Racial Profiling Found in NYPD Unit
By Donna De La Cruz
Associated Press Writer
Thursday, Oct. 5, 2000; 6:19 p.m. EDT
NEW YORK Mayor Rudolph Giuliani on Thursday angrily denied reported Justice Department findings that an elite unit of the New York Police Department engaged in racial profiling while conducting an aggressive campaign of street searches.
The inquiry by federal prosecutors began after the 1999 shooting death of Amadou Diallo, an unarmed African immigrant killed by four members of the Police Department's Street Crime Unit. The officers, acquitted earlier this year, had said Diallo matched the description of a rape suspect.
In a 30-minute tirade at City Hall on Thursday, Giuliani said if officers ignored the race of possible suspects, the city's crime rate would skyrocket, and he questioned the timing of the leak of the findings, coming one month before the November elections.
"There's obviously something going on in the Clinton administration to try to target police departments unfairly; but to target the NYPD is absurd," Giuliani said.
"There is no racial profiling in the New York City Police Department," the mayor said. "We will fight this case anywhere."

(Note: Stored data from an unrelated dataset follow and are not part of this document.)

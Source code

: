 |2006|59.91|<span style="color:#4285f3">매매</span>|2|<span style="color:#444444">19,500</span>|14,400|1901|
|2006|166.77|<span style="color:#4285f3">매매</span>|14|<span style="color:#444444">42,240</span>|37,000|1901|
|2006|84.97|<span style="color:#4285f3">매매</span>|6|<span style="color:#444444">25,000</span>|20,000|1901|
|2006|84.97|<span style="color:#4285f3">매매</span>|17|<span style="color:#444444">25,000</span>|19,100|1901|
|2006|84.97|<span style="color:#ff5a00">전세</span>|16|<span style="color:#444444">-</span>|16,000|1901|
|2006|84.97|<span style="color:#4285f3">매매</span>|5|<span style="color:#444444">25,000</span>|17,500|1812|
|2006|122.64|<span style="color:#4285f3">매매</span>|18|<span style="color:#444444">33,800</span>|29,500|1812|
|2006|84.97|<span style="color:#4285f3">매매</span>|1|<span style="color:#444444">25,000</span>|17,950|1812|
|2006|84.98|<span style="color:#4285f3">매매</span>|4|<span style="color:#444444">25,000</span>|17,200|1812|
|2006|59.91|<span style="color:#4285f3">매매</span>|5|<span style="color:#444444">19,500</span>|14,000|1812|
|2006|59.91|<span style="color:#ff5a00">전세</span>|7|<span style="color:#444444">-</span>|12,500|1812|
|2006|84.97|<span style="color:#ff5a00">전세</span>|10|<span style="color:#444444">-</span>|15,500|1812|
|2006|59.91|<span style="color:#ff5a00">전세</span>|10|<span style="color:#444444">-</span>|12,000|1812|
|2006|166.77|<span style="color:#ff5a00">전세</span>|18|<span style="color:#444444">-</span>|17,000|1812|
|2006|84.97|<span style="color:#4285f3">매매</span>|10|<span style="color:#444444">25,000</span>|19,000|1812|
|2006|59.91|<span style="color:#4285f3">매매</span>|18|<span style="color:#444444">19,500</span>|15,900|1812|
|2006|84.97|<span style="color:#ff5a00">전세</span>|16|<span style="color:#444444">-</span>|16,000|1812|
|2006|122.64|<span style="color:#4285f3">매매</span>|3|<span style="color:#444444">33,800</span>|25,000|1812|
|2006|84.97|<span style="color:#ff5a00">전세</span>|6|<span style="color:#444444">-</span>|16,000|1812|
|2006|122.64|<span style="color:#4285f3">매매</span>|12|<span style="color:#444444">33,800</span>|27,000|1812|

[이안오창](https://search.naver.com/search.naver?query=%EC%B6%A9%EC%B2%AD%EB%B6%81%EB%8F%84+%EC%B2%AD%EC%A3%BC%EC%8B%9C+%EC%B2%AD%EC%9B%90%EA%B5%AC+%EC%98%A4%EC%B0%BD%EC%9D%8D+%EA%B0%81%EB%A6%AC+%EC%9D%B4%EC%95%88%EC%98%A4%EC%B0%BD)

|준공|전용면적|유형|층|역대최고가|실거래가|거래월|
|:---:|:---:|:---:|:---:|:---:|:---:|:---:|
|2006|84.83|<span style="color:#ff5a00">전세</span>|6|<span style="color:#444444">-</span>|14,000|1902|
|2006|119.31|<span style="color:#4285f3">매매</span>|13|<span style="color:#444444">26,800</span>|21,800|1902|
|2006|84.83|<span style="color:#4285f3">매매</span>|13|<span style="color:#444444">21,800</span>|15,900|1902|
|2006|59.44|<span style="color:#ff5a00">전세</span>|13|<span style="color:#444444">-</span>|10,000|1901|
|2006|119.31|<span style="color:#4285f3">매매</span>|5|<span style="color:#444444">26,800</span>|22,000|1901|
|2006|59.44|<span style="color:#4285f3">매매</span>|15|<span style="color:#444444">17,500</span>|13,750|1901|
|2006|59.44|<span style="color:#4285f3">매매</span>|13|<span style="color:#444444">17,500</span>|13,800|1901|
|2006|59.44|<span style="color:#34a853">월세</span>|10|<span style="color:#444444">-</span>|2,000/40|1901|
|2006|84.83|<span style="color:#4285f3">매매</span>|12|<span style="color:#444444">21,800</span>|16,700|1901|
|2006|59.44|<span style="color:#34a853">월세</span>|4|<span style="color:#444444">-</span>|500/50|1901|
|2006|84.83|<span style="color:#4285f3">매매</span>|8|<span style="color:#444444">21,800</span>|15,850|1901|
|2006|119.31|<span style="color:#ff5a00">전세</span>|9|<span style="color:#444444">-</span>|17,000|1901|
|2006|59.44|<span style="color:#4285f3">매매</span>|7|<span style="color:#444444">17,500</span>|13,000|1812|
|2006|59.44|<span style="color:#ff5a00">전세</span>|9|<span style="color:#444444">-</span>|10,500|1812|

Attorney General Janet Reno declined to comment, and White House officials referred questions to Reno's office.
Under civil rights laws, the Justice Department could ask a judge to order broad changes in the operations of the NYPD's Street Crimes Unit and possible oversight by a federal monitor. Giuliani denied reports his staff had met with U.S attorneys to try to avert a lawsuit.
Federal prosecutors based their findings, reported by the New York Times and New York 1 television, on a statistical analysis of people searched by the unit's officers because they were suspected of committing crimes or carrying guns. New York 1, citing unidentified sources, said investigators found blacks and Latinos accounted for 85 percent of stop-and-frisk cases.
Herbert Haddad, a spokesman for the U.S. attorney's office, would say only that the investigation was continuing.
Giuliani said that although 89.2 percent of the suspects stopped and frisked are black or Hispanic, that number corresponds to the percentage of blacks and Hispanics identified by witnesses as criminal suspects.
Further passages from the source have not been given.